This week’s Good, Bad and Ugly is all about the Yamaha YZF-R1.
For over 25 years Scott's bought, sold and broken up motorcycles for parts. From doing deals in person under the streetlights of London to surfing the web and buying bikes on his phone. He's purchased bargains, howlers and a few he'd rather forget.
“With BikeSocial out at the launch of the latest Yamaha R1M,” said Scott, “we headed to eBay to look for the Good, Bad and Ugly of all things R1.
The Good: R1 2008 Ex Endurance Racer | £14,950
eBay link: www.ebay.co.uk/itm/112764962946
Let’s not forget that the R1 is a race-bred machine, not all the bikes sold by Yamaha end up being used on the road. There’s no shortage of R1 track bikes on the market, these range from damaged repaired road bikes to purpose built bikes that competed in serious competition from new.
This ex Phase One R1 is dripping in exotic parts, which explains why this 10-year-old Yamaha is on the market with a price tag that’s £50 shy of £15,000.
It’s easy to see why so many genuine race bikes get broken for parts over the years, stripped of their fancy suspension, lightweight wheels and other performance extras, they can sometimes be worth more as a pile of parts than a complete bike. This ex World Endurance Championship bike is a chunk of motorcycling history, having competed at WEC rounds throughout the 2008 season. It’s currently living in no mans land, too out of date to be used in competitive racing, yet not quite old enough to enjoy its retirement at classic inspired race events.
The spec is impressive, there’s Ohlins race USD forks, and a matching unit at the rear. The swinging arm is a Yamaha factory race item, the more you look the more you see, and yes they are magnesium rims and that fuel tank is alloy. Unlike many ex race bikes that end up like Trigger’s broom, the seller can provide any interested buyers a full history with the bike.
Anorak Fact: Yamaha went back to using four valves per cylinder on the 5th generation of the R1.
The Bad: Yamaha YZF-R1 SP 2006 | £9,995
eBay link: www.ebay.co.uk/itm/253286336736
By the mid noughties the R1 was playing catch up, the three other Japanese manufacturers had not only caught up with the R1; they had surpassed it. It was a golden time for the one litre sportsbike. To try and stay ahead of the GSX-R1000K5, ZX-10R and Honda CBR1000 Fireblade, Yamaha needed a new model; until that arrived they pimped up the existing one!
The 5YY model was treated to upgraded suspension courtesy of Ohlins, lightweight wheels from Marchesini and other less in your face mods. It was topped of with a ‘Gunsmoke Blue’ and black paint job.
The downside to all of this was the price, with a retail price of £14,000 it was £5,000 more than a stock 2006 model.

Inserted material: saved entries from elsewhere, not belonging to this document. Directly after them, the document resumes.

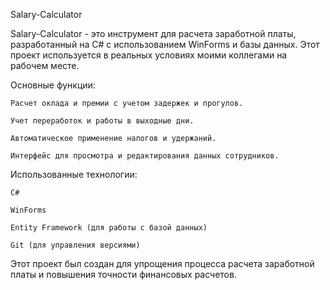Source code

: Salary-Calculator

  Salary-Calculator - это инструмент для расчета заработной платы, разработанный на C# с использованием WinForms и базы данных. Этот проект используется в реальных условиях моими коллегами на рабочем месте.

Основные функции:

    Расчет оклада и премии с учетом задержек и прогулов.
  
    Учет переработок и работы в выходные дни.
  
    Автоматическое применение налогов и удержаний.
  
    Интерфейс для просмотра и редактирования данных сотрудников.
  
Использованные технологии:

    C#
  
    WinForms
  
    Entity Framework (для работы с базой данных)
  
    Git (для управления версиями)
  
  
Этот проект был создан для упрощения процесса расчета заработной платы и повышения точности финансовых расчетов.
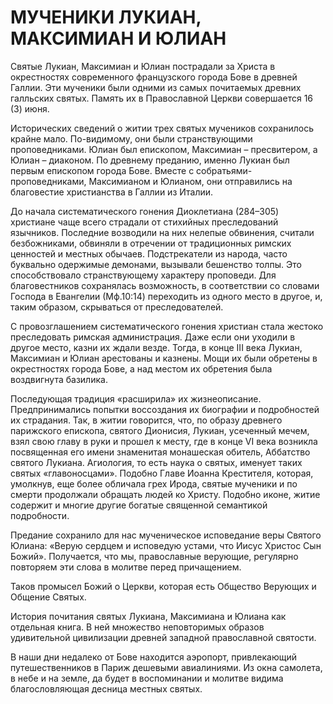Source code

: # МУЧЕНИКИ ЛУКИАН, МАКСИМИАН И ЮЛИАН

Святые Лукиан, Максимиан и Юлиан пострадали за Христа в окрестностях современного французского города Бове в древней Галлии. Эти мученики были одними из самых почитаемых древних галльских святых. Память их в Православной Церкви совершается 16 (3) июня.

Исторических сведений о житии трех святых мучеников сохранилось крайне мало. По-видимому, они были странствующими проповедниками. Юлиан был епископом, Максимиан – пресвитером, а Юлиан – диаконом. По древнему преданию, именно Лукиан был первым епископом города Бове. Вместе с собратьями-проповедниками, Максимианом и Юлианом, они отправились на благовестие христианства в Галлии из Италии.

До начала систематического гонения Диоклетиана (284–305) христиане чаще всего страдали от стихийных преследований язычников. Последние возводили на них нелепые обвинения, считали безбожниками, обвиняли в отречении от традиционных римских ценностей и местных обычаев. Подстрекатели из народа, часто буквально одержимые демонами, вызывали бешенство толпы. Это способствовало странствующему характеру проповеди. Для благовестников сохранялась возможность, в соответствии со словами Господа в Евангелии (Мф.10:14) переходить из одного место в другое, и, таким образом, скрываться от преследователей.

С провозглашением систематического гонения христиан стала жестоко преследовать римская администрация. Даже если они уходили в другое место, казни их ждали везде. Тогда, в конце III века Лукиан, Максимиан и Юлиан арестованы и казнены. Мощи их были обретены в окрестностях города Бове, а над местом их обретения была воздвигнута базилика.

Последующая традиция «расширила» их жизнеописание. Предпринимались попытки воссоздания их биографии и подробностей их страдания. Так, в житии говорится, что, по образу древнего парижского епископа, святого Дионисия, Лукиан, усеченный мечем, взял свою главу в руки и прошел к месту, где в конце VI века возникла посвященная его имени знаменитая монашеская обитель, Аббатство святого Лукиана. Агиология, то есть наука о святых, именует таких святых «главоносцами». Подобно Главе Иоанна Крестителя, которая, умолкнув, еще более обличала грех Ирода, святые мученики и по смерти продолжали обращать людей ко Христу. Подобно иконе, житие содержит и многие другие богатые священной семантикой подробности.

Предание сохранило для нас мученическое исповедание веры Святого Юлиана: «Верую сердцем и исповедую устами, что Иисус Христос Сын Божий». Получается, что мы, православные верующие, регулярно повторяем эти слова в молитве перед причащением.

Таков промысел Божий о Церкви, которая есть Общество Верующих и Общение Святых.

История почитания святых Лукиана, Максимиана и Юлиана как отдельная книга. В ней множество неповторимых образов удивительной цивилизации древней западной православной святости.

В наши дни недалеко от Бове находится аэропорт, привлекающий путешественников в Париж дешевыми авиалиниями. Из окна самолета, в небе и на земле, да будет в воспоминании и молитве видима благословляющая десница местных святых.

We’ve found the best example of the SP model that’s currently for sale, and it really is a beauty.
It’s covered 7,300 miles and it’s been pampered by three owners. The bike is number 47 from the 500 bikes that came to Europe. There’s plenty of service history and even the original bill of sale is present.
Anorak Fact: The YZF R1 SP produced 175bhp and weighed 175kg.
The Ugly: R1 powered Bombadier Quad | £7,995
eBay link: www.ebay.co.uk/itm/253038776904
Since 1998 there’s been a healthy appetite for R1 engines, every time an R1 gets broken for parts the chances are that the engine will not go back in a bike. For years the kit car world has utilised motorcycle engines to propel shed built creations and it’s easy to see why.
A four-cylinder 1000cc engine is a compact unit, and unlike car engines everything is contained within the crankcases. There’s no need to add weight with an external gearbox and clutch. It’s not just those building funky motors that are attracted to the advantages of using a high performance motorcycle engine to provide power for their builds. This quad was once powered by a 650cc engine, that was obviously way too tame so at some point a Yamaha R1 was sourced and fitted.
Sticking such a powerful engine in something not too far removed from a go kart will appeal to some, and scare the pants of others!
The seller doesn’t offer too much info on the four wheeled R1, other than to point out that it’s still registered as a 650cc on the V5 - you might want to change that before insuring it!
Anorak Fact: Early 4XV model engines can be purchased for around £500, newer 2015 2CR engines will set you back around £4,000.